Trinidad and Tobago's High Court made a landmark ruling earlier this month, deciding that the law criminalising same-sex activity is unconstituional because it violates rights to privacy, liberty and freedom of expression.
As LGBT+ rights activists celebrate, Anglican bishop Victor Gill, who resisted the roll back of the homophobic law in Trinidad and Tobago, defended the persecution of gay people in an interview on the BBC's Today programme on Tuesday morning.
Speaking to Nick Robinson, the 'Bishop' - a title Jayne Ozanne, a gay evangelical Christian, made clear is questionable in itself - claimed that “if homosexuality is going to be decriminalised, it will criminalise Christian freedom" and called being gay a "crime".
He also voiced concern that "children should not be indoctrinated in school that homosexuality is normal", adding:
It is a crime to be gay. Okay. Once the law is removed and it becomes legally right, then it will be right to be taught, then they want equal opportunity for services and so forth...
Ozanne, who founded the Ozanne Foundation, which works with religious organisations to fight for equality and diversity for all, called these views "appalling" and "a terrible incitement on Christianity". In an interview with indy100, she mourned the "twisted" interpretation of the Bible that feeds homophobia in her religion.
Sadly, a religion which should be about love and acceptance has become known as a bigoted homophobic, exclusive sect, and that couldn't be further from the gospel truth.
She added that she "believes passionately that God loves all" and, after listening to the interview with Bishop Gill, found herself questioning how someone who shares her religion can hold and justify these views.
To be honest, it really hurts as a Christian within that Church, knowing that this message has been so twisted.
Bishop Gill is defending "Christians' right to hate" over universal human rights, she said, and added:
I wish the bishop himself could sit back and hear the complete lack of logic and love in his statement.

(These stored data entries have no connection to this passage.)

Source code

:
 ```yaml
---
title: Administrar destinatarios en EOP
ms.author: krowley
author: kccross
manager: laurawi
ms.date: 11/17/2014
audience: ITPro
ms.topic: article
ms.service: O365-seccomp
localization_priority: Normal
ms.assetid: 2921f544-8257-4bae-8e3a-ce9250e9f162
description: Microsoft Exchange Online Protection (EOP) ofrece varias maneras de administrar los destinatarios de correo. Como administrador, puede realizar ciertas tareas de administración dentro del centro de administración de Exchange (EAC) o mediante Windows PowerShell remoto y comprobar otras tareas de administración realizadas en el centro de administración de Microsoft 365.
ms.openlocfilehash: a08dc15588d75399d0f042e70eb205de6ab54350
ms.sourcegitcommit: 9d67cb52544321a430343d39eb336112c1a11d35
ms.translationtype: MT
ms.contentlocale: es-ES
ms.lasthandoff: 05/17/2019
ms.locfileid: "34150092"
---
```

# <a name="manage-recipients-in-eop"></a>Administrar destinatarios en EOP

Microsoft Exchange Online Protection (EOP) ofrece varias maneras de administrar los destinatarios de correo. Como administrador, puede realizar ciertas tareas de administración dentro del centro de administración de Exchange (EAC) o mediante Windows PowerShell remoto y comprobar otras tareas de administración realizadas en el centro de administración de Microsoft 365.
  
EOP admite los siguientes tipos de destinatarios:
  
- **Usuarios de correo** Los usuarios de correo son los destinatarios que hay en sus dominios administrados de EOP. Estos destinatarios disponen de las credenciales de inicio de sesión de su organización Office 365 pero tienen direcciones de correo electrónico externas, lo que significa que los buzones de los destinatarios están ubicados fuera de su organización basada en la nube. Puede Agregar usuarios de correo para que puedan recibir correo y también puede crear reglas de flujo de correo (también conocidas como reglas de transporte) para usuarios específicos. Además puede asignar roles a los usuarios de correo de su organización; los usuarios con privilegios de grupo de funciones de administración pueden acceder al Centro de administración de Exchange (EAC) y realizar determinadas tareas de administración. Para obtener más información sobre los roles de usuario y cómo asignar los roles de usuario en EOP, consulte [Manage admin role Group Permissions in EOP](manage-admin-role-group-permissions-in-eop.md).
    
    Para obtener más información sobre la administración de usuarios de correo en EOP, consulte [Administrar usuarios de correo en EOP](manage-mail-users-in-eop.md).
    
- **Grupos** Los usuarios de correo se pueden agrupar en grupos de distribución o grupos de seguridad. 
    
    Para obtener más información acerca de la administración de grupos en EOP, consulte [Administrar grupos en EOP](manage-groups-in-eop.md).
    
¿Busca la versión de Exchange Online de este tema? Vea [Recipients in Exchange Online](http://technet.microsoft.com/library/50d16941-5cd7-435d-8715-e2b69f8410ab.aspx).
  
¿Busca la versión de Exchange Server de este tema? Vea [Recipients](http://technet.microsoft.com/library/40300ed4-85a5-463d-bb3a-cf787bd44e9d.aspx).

Though Trinidad and Tobago has arisen from the shackles of colonial-era homophobia, more than 90 per cent of Commonwealth citizens still live in jurisdictions that criminalise LGBT+ people. Theresa May said she "deeply regrets" Britain's legacy of colonialism in the Commonwealth, and the homophobic laws that came in its wake.
Bishop Gill condemns this pressure from the UK to decriminalise same-sex acts as "neo-colonialism", a modern echo of the force that exported homophobia to the Commonwealth in the first place. Meanwhile, Ozanne sees a striking difference between Britain's historic influence and its current pressure on Commonwealth countries to roll back homophobic laws.
She told indy100 that the UK has a "moral responsibility to right wrongs that we've created", adding:
I think we have to be sensitive to culture - nobody likes being told what to do - but there is harm being done and people being wrongly criminalised because of poor understanding and ignorance about sexuality. Human rights don't have a colour to them. They are universal, not just a western concept.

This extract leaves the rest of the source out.